Collected data:
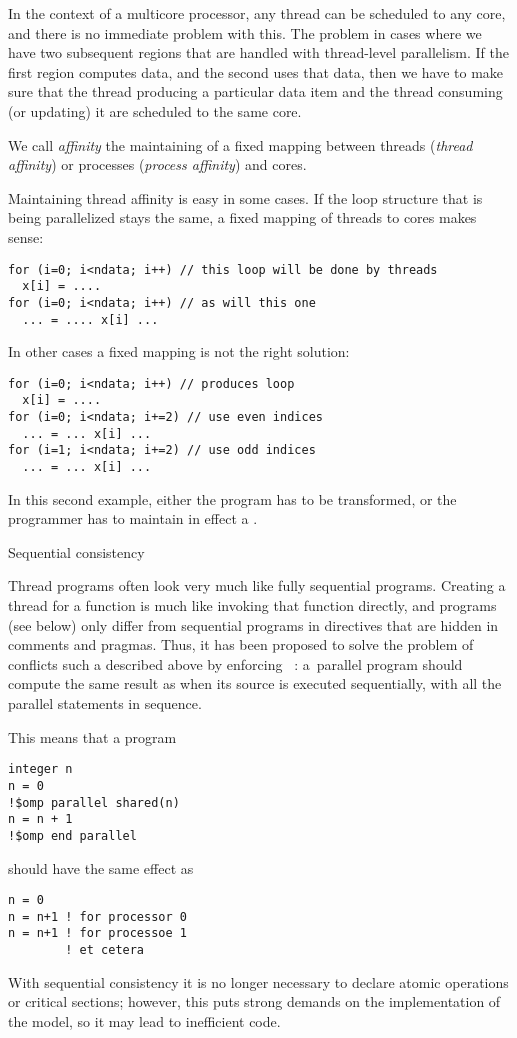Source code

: In the context of a multicore processor, any thread can be scheduled
to any core, and there is no immediate problem with this. The problem
in cases where we have two subsequent regions that are handled with
thread-level parallelism. If the first region computes data, and the
second uses that data, then we have to make sure that the thread
producing a particular data item and the thread consuming (or
updating) it are scheduled to the same core.

We call \emph{affinity} the maintaining of a fixed mapping between
threads (\emph{thread affinity})
or processes (\emph{process
  affinity}) and cores.

Maintaining thread affinity is easy in some cases. If the loop
structure that is being parallelized stays the same, a fixed mapping
of threads to cores makes sense:
\begin{verbatim}
for (i=0; i<ndata; i++) // this loop will be done by threads
  x[i] = ....
for (i=0; i<ndata; i++) // as will this one
  ... = .... x[i] ...
\end{verbatim}
In other cases a fixed mapping is not the right solution:
\begin{verbatim}
for (i=0; i<ndata; i++) // produces loop
  x[i] = ....
for (i=0; i<ndata; i+=2) // use even indices
  ... = ... x[i] ...
for (i=1; i<ndata; i+=2) // use odd indices
  ... = ... x[i] ...
\end{verbatim}
In this second example, either the program has to be transformed, or
the programmer has to maintain in effect a .


 {Sequential consistency}
\label{sec:seq-consist}

Thread programs often look very much like fully sequential
programs. Creating a thread for a function is much like invoking that
function directly, and  programs (see below) only
differ from sequential programs in directives that are hidden in
comments and pragmas. Thus, it has been proposed to solve the problem
of conflicts such a described above by enforcing ~\cite{Lamport:sequential}: a~parallel program should
compute the same result as when its source is executed sequentially,
with all the parallel statements in sequence.

This means that a program
\begin{verbatim}
integer n
n = 0
!$omp parallel shared(n)
n = n + 1
!$omp end parallel
\end{verbatim}
should have the same effect as
\begin{verbatim}
n = 0
n = n+1 ! for processor 0
n = n+1 ! for processoe 1
        ! et cetera
\end{verbatim}
With sequential consistency it is no longer necessary to declare
atomic operations or critical sections; however, this puts strong
demands on the implementation of the model, so it may lead to
inefficient code.

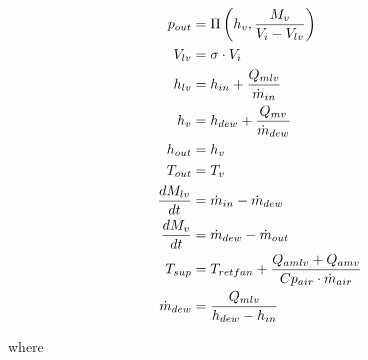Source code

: \begin{align}
	p_{out}            & = \Pi \left( h_v, \frac{M_v}{V_i-V_{lv}} \right)		\label{eq:evap_pout}                       \\
	V_{lv}             & = \sigma \cdot V_i                                                                           \\
	h_{lv}             & = h_{in} + \frac{Q_{mlv}}{\dot{m}_{in}}                                                      \\
	h_v                & = h_{dew} + \frac{Q_{mv}}{\dot{m}_{dew}}               \label{eq:evap_hv}                                       \\
	h_{out}            & = h_v                                                                                       \\
	T_{out}            & = T_v                                                                                        \\
	\frac{dM_{lv}}{dt} & = \dot{m}_{in} - \dot{m}_{dew}                                                               \\
	\frac{dM_v}{dt}    & = \dot{m}_{dew} - \dot{m}_{out}                   \label{eq:evap_dMvdt}                      \\
	T_{sup}            & = T_{retfan} +  \frac{Q_{amlv} + Q_{amv}}{Cp_{air} \cdot \dot{m}_{air}} \label{eq:evap_Tsup} \\
	\dot{m}_{dew}      & = \frac{Q_{mlv}}{h_{dew} - h_{in}} \label{eq:evap_mdot_{lv}}
\end{align}



where\\


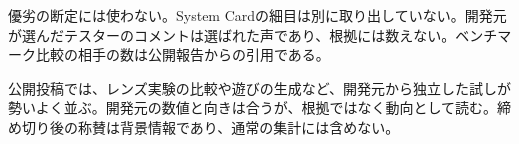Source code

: \begin{claimboundary}[資料と評価の境界]
優劣の断定には使わない。System Cardの細目は別に取り出していない。開発元が選んだテスターのコメントは選ばれた声であり、根拠には数えない。ベンチマーク比較の相手の数は公開報告からの引用である。
\end{claimboundary}

\begin{communitynote}
公開投稿では、レンズ実験の比較\cite{w39x-c2-lens}や遊びの生成\cite{w39x-c2-game}など、開発元から独立した試しが勢いよく並ぶ。開発元の数値と向きは合うが、根拠ではなく動向として読む。締め切り後の称賛は背景情報であり、通常の集計には含めない。
\end{communitynote}
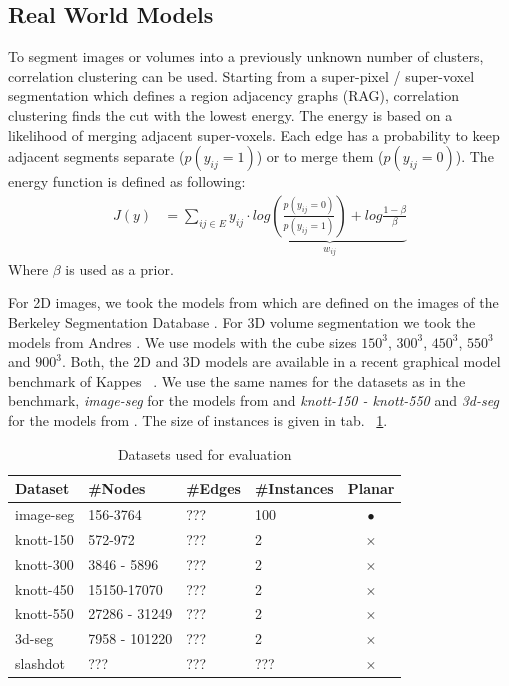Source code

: \documentclass[10pt,twocolumn,letterpaper]{article}
\begin{document}
\subsection{Real World Models}
To segment images or volumes into a previously
unknown number of clusters, correlation clustering
can be used.
Starting from a super-pixel / super-voxel segmentation
which defines a region adjacency graphs (RAG),
correlation clustering finds the cut with the lowest energy.
The energy is based on a likelihood of merging adjacent super-voxels.
Each edge has a probability to keep adjacent segments separate ($p(y_{ij} =1)$)
or to merge them ($p(y_{ij} = 0)$).
The energy function is defined as following:
\begin{align}
 J(y)  &= \sum_{ij \in E} y_{ij}\cdot \underbrace{  log\left( \frac{p(y_{ij} =0)}{p(y_{ij} =1)}\right) + log \frac{1-\beta}{\beta}  }_{w_{ij}}
\end{align}
Where $\beta$ is used as a prior.

For 2D images, we took the models from \cite{andres_2011_iccv}
which are defined on the images of the Berkeley Segmentation
Database \cite{martin_2001}.
For 3D volume segmentation we took the models from
Andres \etal \cite{kroeger_2012_eccv}.
We use models with the cube sizes $150^3$, $300^3$, $450^3$, $550^3$ and $900^3$.
Both, the 2D and 3D models are available in a recent graphical model
benchmark of Kappes \etal ~\cite{kappes_2013_benchmark_cvpr}.
We use the same names for the datasets as in the benchmark,
\emph{image-seg} for the models from  \cite{andres_2011_iccv} and \emph{knott-150 - knott-550} and \emph{3d-seg}
for the models from \cite{kroeger_2012_eccv}.
The size of instances is given in tab. ~\ref{tab:instance_sizes}.


\begin{table}[H]
   \tiny
   \centering
   \caption{Datasets used for evaluation}
   \label{tab:instance_sizes}
   \begin{tabular}{llllc}
      \toprule
         Dataset          &     \#Nodes     & \#Edges  & \#Instances  & Planar        \\ 
      \midrule 
         image-seg        &     156-3764        & ???        & 100          & $\bullet$    \\ 
         knott-150        &     572-972         & ???        & 2            & $\times$ \\
         knott-300        &     3846 - 5896     & ???        & 2            & $\times$ \\
         knott-450        &     15150-17070     & ???        & 2            & $\times$ \\
         knott-550        &     27286 - 31249   & ???        & 2            & $\times$ \\
         3d-seg           &     7958 - 101220   & ???        & 2            & $\times$ \\
         slashdot         &     ???             & ???        & ???          & $\times$ \\     
      \bottomrule
   \end{tabular}
\end{table}
\end{document}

§ Task item:
From the first line to the last, retype the data above exactly, but not its images.

§ Expected answer:
Source code

: In the context of a multicore processor, any thread can be scheduled
to any core, and there is no immediate problem with this. The problem
in cases where we have two subsequent regions that are handled with
thread-level parallelism. If the first region computes data, and the
second uses that data, then we have to make sure that the thread
producing a particular data item and the thread consuming (or
updating) it are scheduled to the same core.

We call \emph{affinity} the maintaining of a fixed mapping between
threads (\emph{thread affinity})
or processes (\emph{process
  affinity}) and cores.

Maintaining thread affinity is easy in some cases. If the loop
structure that is being parallelized stays the same, a fixed mapping
of threads to cores makes sense:
\begin{verbatim}
for (i=0; i<ndata; i++) // this loop will be done by threads
  x[i] = ....
for (i=0; i<ndata; i++) // as will this one
  ... = .... x[i] ...
\end{verbatim}
In other cases a fixed mapping is not the right solution:
\begin{verbatim}
for (i=0; i<ndata; i++) // produces loop
  x[i] = ....
for (i=0; i<ndata; i+=2) // use even indices
  ... = ... x[i] ...
for (i=1; i<ndata; i+=2) // use odd indices
  ... = ... x[i] ...
\end{verbatim}
In this second example, either the program has to be transformed, or
the programmer has to maintain in effect a .


 {Sequential consistency}
\label{sec:seq-consist}

Thread programs often look very much like fully sequential
programs. Creating a thread for a function is much like invoking that
function directly, and  programs (see below) only
differ from sequential programs in directives that are hidden in
comments and pragmas. Thus, it has been proposed to solve the problem
of conflicts such a described above by enforcing ~\cite{Lamport:sequential}: a~parallel program should
compute the same result as when its source is executed sequentially,
with all the parallel statements in sequence.

This means that a program
\begin{verbatim}
integer n
n = 0
!$omp parallel shared(n)
n = n + 1
!$omp end parallel
\end{verbatim}
should have the same effect as
\begin{verbatim}
n = 0
n = n+1 ! for processor 0
n = n+1 ! for processoe 1
        ! et cetera
\end{verbatim}
With sequential consistency it is no longer necessary to declare
atomic operations or critical sections; however, this puts strong
demands on the implementation of the model, so it may lead to
inefficient code.

Source code

: \begin{align}
	p_{out}            & = \Pi \left( h_v, \frac{M_v}{V_i-V_{lv}} \right)		\label{eq:evap_pout}                       \\
	V_{lv}             & = \sigma \cdot V_i                                                                           \\
	h_{lv}             & = h_{in} + \frac{Q_{mlv}}{\dot{m}_{in}}                                                      \\
	h_v                & = h_{dew} + \frac{Q_{mv}}{\dot{m}_{dew}}               \label{eq:evap_hv}                                       \\
	h_{out}            & = h_v                                                                                       \\
	T_{out}            & = T_v                                                                                        \\
	\frac{dM_{lv}}{dt} & = \dot{m}_{in} - \dot{m}_{dew}                                                               \\
	\frac{dM_v}{dt}    & = \dot{m}_{dew} - \dot{m}_{out}                   \label{eq:evap_dMvdt}                      \\
	T_{sup}            & = T_{retfan} +  \frac{Q_{amlv} + Q_{amv}}{Cp_{air} \cdot \dot{m}_{air}} \label{eq:evap_Tsup} \\
	\dot{m}_{dew}      & = \frac{Q_{mlv}}{h_{dew} - h_{in}} \label{eq:evap_mdot_{lv}}
\end{align}



where\\


Source code

: \begin{claimboundary}[資料と評価の境界]
優劣の断定には使わない。System Cardの細目は別に取り出していない。開発元が選んだテスターのコメントは選ばれた声であり、根拠には数えない。ベンチマーク比較の相手の数は公開報告からの引用である。
\end{claimboundary}

\begin{communitynote}
公開投稿では、レンズ実験の比較\cite{w39x-c2-lens}や遊びの生成\cite{w39x-c2-game}など、開発元から独立した試しが勢いよく並ぶ。開発元の数値と向きは合うが、根拠ではなく動向として読む。締め切り後の称賛は背景情報であり、通常の集計には含めない。
\end{communitynote}
Source code

: \documentclass[10pt,twocolumn,letterpaper]{article}
\begin{document}
\subsection{Real World Models}
To segment images or volumes into a previously
unknown number of clusters, correlation clustering
can be used.
Starting from a super-pixel / super-voxel segmentation
which defines a region adjacency graphs (RAG),
correlation clustering finds the cut with the lowest energy.
The energy is based on a likelihood of merging adjacent super-voxels.
Each edge has a probability to keep adjacent segments separate ($p(y_{ij} =1)$)
or to merge them ($p(y_{ij} = 0)$).
The energy function is defined as following:
\begin{align}
 J(y)  &= \sum_{ij \in E} y_{ij}\cdot \underbrace{  log\left( \frac{p(y_{ij} =0)}{p(y_{ij} =1)}\right) + log \frac{1-\beta}{\beta}  }_{w_{ij}}
\end{align}
Where $\beta$ is used as a prior.

For 2D images, we took the models from \cite{andres_2011_iccv}
which are defined on the images of the Berkeley Segmentation
Database \cite{martin_2001}.
For 3D volume segmentation we took the models from
Andres \etal \cite{kroeger_2012_eccv}.
We use models with the cube sizes $150^3$, $300^3$, $450^3$, $550^3$ and $900^3$.
Both, the 2D and 3D models are available in a recent graphical model
benchmark of Kappes \etal ~\cite{kappes_2013_benchmark_cvpr}.
We use the same names for the datasets as in the benchmark,
\emph{image-seg} for the models from  \cite{andres_2011_iccv} and \emph{knott-150 - knott-550} and \emph{3d-seg}
for the models from \cite{kroeger_2012_eccv}.
The size of instances is given in tab. ~\ref{tab:instance_sizes}.


\begin{table}[H]
   \tiny
   \centering
   \caption{Datasets used for evaluation}
   \label{tab:instance_sizes}
   \begin{tabular}{llllc}
      \toprule
         Dataset          &     \#Nodes     & \#Edges  & \#Instances  & Planar        \\ 
      \midrule 
         image-seg        &     156-3764        & ???        & 100          & $\bullet$    \\ 
         knott-150        &     572-972         & ???        & 2            & $\times$ \\
         knott-300        &     3846 - 5896     & ???        & 2            & $\times$ \\
         knott-450        &     15150-17070     & ???        & 2            & $\times$ \\
         knott-550        &     27286 - 31249   & ???        & 2            & $\times$ \\
         3d-seg           &     7958 - 101220   & ???        & 2            & $\times$ \\
         slashdot         &     ???             & ???        & ???          & $\times$ \\     
      \bottomrule
   \end{tabular}
\end{table}
\end{document}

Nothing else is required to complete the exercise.